Una caduta dei prezzi dei titoli di Stato implicherebbe un rialzo dei rendimenti che potrebbe essere lo specchio di una perdita di fiducia nei confronti della Germania. Certo, il destino dei prezzi del Bund decennale è orientato verso un ridimensionamento, in parallelo con l’analogo andamento del mercato americano: sarà quindi la velocità di discesa a far capire se ci sono tensioni significative o meno.
In termini grafici che cosa dobbiamo aspettarci?

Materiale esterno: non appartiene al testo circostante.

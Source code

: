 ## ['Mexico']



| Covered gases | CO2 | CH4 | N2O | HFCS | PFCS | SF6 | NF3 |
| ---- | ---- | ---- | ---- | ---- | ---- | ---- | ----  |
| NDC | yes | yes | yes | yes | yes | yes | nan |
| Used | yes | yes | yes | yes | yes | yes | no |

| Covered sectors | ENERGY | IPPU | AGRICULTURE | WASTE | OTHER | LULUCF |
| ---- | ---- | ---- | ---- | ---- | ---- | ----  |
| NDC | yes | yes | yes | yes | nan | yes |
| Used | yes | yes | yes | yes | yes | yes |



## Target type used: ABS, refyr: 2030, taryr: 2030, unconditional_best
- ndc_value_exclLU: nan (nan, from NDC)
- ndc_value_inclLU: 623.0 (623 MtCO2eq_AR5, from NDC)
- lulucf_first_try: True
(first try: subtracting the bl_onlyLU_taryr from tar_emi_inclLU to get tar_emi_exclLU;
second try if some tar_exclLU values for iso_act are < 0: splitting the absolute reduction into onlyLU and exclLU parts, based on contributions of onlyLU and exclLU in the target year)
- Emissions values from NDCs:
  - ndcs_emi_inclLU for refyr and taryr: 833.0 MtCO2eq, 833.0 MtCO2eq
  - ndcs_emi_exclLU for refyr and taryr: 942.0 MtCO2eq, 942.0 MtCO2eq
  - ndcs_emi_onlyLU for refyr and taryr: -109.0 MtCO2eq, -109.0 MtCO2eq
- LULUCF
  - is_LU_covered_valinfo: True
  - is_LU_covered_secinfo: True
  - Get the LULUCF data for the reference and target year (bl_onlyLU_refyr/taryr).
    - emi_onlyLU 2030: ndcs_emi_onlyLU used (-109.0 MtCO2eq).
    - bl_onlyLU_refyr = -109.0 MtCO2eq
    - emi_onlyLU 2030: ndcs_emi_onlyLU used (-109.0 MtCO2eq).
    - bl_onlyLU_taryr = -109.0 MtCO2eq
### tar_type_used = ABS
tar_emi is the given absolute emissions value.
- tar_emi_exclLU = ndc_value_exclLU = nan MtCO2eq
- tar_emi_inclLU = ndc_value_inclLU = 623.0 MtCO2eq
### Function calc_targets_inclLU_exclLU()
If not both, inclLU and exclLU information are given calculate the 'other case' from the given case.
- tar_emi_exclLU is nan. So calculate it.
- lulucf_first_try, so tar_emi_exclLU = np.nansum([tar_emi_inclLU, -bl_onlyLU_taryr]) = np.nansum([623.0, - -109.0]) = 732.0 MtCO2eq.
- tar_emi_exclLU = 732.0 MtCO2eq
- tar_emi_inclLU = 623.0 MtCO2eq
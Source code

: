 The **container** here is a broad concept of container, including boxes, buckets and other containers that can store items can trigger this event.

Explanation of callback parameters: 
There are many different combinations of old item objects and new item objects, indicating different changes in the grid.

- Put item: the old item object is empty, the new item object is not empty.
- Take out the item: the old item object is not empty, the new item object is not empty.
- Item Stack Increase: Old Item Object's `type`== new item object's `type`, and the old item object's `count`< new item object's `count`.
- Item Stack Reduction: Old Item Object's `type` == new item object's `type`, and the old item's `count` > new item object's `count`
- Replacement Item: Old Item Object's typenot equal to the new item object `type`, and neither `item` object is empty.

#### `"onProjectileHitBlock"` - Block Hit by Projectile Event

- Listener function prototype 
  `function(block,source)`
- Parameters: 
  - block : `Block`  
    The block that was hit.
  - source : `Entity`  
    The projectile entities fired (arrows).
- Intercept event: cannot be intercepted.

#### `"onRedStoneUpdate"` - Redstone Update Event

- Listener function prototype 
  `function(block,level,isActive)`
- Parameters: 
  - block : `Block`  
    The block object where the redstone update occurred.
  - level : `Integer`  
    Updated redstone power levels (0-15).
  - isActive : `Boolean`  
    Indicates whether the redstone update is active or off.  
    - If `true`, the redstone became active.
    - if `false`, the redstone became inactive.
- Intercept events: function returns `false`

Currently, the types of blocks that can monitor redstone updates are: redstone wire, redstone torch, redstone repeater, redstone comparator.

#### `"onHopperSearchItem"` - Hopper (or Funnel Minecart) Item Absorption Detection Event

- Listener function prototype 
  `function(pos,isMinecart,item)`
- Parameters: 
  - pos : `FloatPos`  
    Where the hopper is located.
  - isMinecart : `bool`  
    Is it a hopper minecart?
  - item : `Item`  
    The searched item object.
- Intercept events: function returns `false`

Tanto per cominciare sul grafico del Bund future è comparso negli ultimi mesi un potenziale doppio massimo con limite superiore in area 161,50, figura ribassista che verrebbe completata con la discesa al di sotto dei minimi di giugno a 157 euro circa. Sugli stessi livelli transita anche la media mobile semplice a 100 settimane, un indicatore che sostiene l’uptrend dei decennali tedeschi dall’ottobre 2008, messo alla prova ad aprile 2011, a settembre 2013, a luglio 2017 e che solo a inizio del 2018 sembrava destinato a cedere alle pressioni dei ribassisti, ma che successivamente ha recuperato il suo ruolo di supporto. Discese al di sotto di area 156-157 rappresenterebbero, quindi, una netta discontinuità con gli ultimi dieci anni di mercato e potrebbero quindi segnalare un cambiamento epocale, un deterioramento dell’uptrend destinato a durare.
Nell’ipotesi che il Dax abbia già scontato in buona parte le incertezze future e che i supporti toccati di recente tengano, Piazza Affari potrebbe trarne vantaggio?
Il Ftse Mib, come il Dax, è sceso recentemente sul bordo di un pericoloso precipizio, inviando nelle ultime giornate chiari indizi della sua volontà di evitare un ulteriore balzo nel vuoto. L’indice di Piazza Affari ha disegnato un “two-bar reversal” il 24 e 25 ottobre – è una figura potenzialmente rialzista: la seduta del 25 ottobre ha praticamente replicato quella del 24, scambiando però la posizione dei valori di apertura e chiusura – in prossimità della base del canale decrescente disegnato dai massimi di maggio. La seduta del 26 ottobre, poi, è stata un “hammer”, tipologia di candela che conferma la presenza di una forte area di supporto in prossimità dei minimi appena toccati. Perché le implicazioni positive derivanti dalla presenza del pattern e del “martello” vengano confermate, sarà tuttavia necessario il superamento prima di area 19.250, primo dei ritracciamenti di Fibonacci, il 23,6%, del ribasso dal top di fine settembre, e poi a 19.400 della media mobile esponenziale a 20 giorni. Solo oltre questa coppia di resistenze un eventuale rimbalzo potrebbe acquistare forza e proporsi per la ricopertura del gap ribassista dell’8 ottobre, con lato alto a 20.321 punti e resistenza intermedia a 19.910 circa. Oltre area 20.320 è atteso il test del lato alto del canale ribassista citato, a 21.000 circa, ultima resistenza prima di un nuovo test dei massimi di settembre a 21.680. Sotto area 18.400, invece, per l’indice Ftse Mib c’è il rischio di ricopertura del gap rialzista del 7 dicembre 2016 a 17.757 euro circa.